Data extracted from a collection
○ ○ ○ ○

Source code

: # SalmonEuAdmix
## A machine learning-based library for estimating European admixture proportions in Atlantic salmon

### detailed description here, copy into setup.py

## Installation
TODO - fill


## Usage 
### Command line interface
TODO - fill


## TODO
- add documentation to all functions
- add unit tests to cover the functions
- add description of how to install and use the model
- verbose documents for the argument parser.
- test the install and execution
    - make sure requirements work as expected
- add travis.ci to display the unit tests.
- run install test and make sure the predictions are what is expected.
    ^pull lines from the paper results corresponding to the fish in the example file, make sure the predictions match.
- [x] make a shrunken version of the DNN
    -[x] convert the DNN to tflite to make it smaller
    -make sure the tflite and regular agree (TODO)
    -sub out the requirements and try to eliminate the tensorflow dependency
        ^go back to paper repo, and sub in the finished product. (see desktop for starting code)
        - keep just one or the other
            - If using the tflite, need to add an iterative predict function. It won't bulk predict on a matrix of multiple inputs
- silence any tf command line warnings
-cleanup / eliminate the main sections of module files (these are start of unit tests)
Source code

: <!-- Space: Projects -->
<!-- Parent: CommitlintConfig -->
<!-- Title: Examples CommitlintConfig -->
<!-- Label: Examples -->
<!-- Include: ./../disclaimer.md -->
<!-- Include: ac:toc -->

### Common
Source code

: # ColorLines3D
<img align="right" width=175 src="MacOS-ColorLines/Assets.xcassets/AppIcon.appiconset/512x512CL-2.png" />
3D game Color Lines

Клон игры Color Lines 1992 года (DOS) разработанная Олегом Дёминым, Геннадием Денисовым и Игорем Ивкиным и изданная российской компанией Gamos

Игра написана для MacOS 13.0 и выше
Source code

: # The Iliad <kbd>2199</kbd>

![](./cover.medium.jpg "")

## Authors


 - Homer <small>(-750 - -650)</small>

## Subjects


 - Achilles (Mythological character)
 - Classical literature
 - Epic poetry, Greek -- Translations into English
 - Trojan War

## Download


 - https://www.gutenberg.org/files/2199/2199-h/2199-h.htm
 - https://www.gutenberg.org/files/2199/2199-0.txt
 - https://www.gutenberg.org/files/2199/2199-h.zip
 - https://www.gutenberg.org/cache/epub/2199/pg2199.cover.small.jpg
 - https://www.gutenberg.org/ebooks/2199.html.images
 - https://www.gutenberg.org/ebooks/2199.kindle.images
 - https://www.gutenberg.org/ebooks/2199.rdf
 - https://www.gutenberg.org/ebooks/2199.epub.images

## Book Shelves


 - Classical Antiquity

○ ○ ○ ○

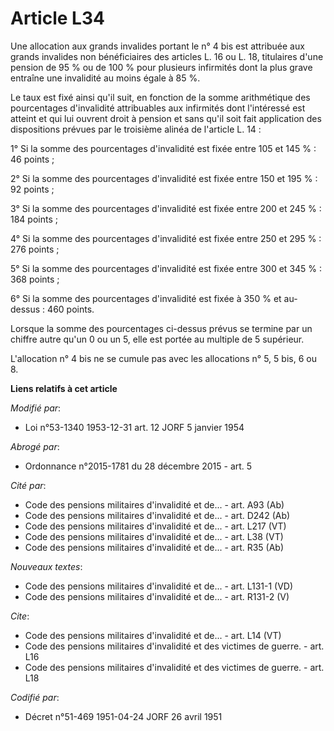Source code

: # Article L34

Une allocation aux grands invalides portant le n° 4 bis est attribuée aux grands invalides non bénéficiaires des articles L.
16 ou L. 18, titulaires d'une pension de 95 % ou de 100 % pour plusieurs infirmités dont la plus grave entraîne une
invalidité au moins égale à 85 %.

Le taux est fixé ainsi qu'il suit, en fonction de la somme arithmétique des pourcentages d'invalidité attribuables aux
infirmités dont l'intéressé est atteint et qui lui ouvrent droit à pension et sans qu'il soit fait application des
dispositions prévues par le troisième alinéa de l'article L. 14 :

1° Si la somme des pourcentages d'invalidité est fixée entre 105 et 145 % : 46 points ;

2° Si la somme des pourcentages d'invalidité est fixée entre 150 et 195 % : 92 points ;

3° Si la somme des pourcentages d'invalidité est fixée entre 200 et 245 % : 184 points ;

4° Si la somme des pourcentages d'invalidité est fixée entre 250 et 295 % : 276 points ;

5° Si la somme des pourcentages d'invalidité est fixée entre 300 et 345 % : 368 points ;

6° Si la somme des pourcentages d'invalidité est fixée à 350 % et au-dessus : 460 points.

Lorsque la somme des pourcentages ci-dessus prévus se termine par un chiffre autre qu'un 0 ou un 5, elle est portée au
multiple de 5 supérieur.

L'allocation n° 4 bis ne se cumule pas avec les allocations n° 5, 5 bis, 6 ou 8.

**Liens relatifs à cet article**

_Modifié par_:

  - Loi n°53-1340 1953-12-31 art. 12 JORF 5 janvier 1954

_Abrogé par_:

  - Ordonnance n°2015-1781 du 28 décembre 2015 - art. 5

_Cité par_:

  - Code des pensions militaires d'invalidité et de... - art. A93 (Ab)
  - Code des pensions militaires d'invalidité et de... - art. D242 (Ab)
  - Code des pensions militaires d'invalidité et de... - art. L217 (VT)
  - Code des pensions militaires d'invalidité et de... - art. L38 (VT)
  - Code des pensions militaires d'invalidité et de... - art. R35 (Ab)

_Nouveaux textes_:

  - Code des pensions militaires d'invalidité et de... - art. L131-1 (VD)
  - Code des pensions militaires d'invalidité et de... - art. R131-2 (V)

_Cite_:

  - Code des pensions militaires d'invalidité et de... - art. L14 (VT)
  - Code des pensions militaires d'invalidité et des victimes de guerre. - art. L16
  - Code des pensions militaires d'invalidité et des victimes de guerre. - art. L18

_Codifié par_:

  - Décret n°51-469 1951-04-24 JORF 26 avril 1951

○ ○ ○ ○

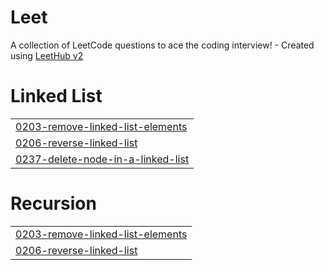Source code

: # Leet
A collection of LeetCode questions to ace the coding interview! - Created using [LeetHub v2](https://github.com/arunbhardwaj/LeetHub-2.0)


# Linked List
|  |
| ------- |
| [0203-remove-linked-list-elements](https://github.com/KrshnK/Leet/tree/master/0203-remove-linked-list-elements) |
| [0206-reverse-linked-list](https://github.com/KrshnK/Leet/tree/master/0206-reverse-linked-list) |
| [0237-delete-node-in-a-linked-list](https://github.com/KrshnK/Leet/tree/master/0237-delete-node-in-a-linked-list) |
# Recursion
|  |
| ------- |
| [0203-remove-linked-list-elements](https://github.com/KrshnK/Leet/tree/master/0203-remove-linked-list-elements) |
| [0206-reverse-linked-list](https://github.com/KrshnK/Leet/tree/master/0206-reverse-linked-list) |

○ ○ ○ ○

= What you should do =
If a line in the records above has the word "victimes", copy it out.

= Your solution =
  - Code des pensions militaires d'invalidité et des victimes de guerre. - art. L16
  - Code des pensions militaires d'invalidité et des victimes de guerre. - art. L18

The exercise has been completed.